(Collected data)
┌────────
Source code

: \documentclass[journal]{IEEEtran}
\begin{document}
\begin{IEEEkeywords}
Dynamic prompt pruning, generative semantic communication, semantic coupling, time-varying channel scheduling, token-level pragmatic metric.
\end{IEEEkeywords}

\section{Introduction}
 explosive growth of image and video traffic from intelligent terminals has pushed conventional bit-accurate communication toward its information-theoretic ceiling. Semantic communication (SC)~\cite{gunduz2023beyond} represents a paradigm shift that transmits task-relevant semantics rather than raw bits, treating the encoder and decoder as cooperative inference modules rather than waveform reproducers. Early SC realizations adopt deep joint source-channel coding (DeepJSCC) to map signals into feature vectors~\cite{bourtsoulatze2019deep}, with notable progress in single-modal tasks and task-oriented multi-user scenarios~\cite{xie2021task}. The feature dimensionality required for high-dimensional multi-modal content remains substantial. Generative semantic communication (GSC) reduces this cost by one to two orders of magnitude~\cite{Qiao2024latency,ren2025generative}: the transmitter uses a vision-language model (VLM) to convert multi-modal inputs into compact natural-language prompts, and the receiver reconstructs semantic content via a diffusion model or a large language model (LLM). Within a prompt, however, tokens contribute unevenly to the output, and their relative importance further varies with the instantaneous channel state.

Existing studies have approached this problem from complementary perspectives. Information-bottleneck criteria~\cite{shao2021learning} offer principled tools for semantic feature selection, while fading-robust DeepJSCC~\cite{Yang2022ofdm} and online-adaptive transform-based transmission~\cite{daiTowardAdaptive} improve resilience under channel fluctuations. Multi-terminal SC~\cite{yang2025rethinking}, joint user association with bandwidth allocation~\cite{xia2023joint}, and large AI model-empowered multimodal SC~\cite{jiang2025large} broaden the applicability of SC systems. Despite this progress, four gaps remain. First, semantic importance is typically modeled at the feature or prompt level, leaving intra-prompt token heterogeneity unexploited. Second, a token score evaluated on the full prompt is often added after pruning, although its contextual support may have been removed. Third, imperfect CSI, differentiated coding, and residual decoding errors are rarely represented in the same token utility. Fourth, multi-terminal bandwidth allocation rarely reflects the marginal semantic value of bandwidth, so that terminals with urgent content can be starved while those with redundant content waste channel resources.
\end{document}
└────────
What to produce: Could you print all of the data above once more, unaltered?

Written reply:
Source code

: \documentclass[journal]{IEEEtran}
\begin{document}
\begin{IEEEkeywords}
Dynamic prompt pruning, generative semantic communication, semantic coupling, time-varying channel scheduling, token-level pragmatic metric.
\end{IEEEkeywords}

\section{Introduction}
 explosive growth of image and video traffic from intelligent terminals has pushed conventional bit-accurate communication toward its information-theoretic ceiling. Semantic communication (SC)~\cite{gunduz2023beyond} represents a paradigm shift that transmits task-relevant semantics rather than raw bits, treating the encoder and decoder as cooperative inference modules rather than waveform reproducers. Early SC realizations adopt deep joint source-channel coding (DeepJSCC) to map signals into feature vectors~\cite{bourtsoulatze2019deep}, with notable progress in single-modal tasks and task-oriented multi-user scenarios~\cite{xie2021task}. The feature dimensionality required for high-dimensional multi-modal content remains substantial. Generative semantic communication (GSC) reduces this cost by one to two orders of magnitude~\cite{Qiao2024latency,ren2025generative}: the transmitter uses a vision-language model (VLM) to convert multi-modal inputs into compact natural-language prompts, and the receiver reconstructs semantic content via a diffusion model or a large language model (LLM). Within a prompt, however, tokens contribute unevenly to the output, and their relative importance further varies with the instantaneous channel state.

Existing studies have approached this problem from complementary perspectives. Information-bottleneck criteria~\cite{shao2021learning} offer principled tools for semantic feature selection, while fading-robust DeepJSCC~\cite{Yang2022ofdm} and online-adaptive transform-based transmission~\cite{daiTowardAdaptive} improve resilience under channel fluctuations. Multi-terminal SC~\cite{yang2025rethinking}, joint user association with bandwidth allocation~\cite{xia2023joint}, and large AI model-empowered multimodal SC~\cite{jiang2025large} broaden the applicability of SC systems. Despite this progress, four gaps remain. First, semantic importance is typically modeled at the feature or prompt level, leaving intra-prompt token heterogeneity unexploited. Second, a token score evaluated on the full prompt is often added after pruning, although its contextual support may have been removed. Third, imperfect CSI, differentiated coding, and residual decoding errors are rarely represented in the same token utility. Fourth, multi-terminal bandwidth allocation rarely reflects the marginal semantic value of bandwidth, so that terminals with urgent content can be starved while those with redundant content waste channel resources.
\end{document}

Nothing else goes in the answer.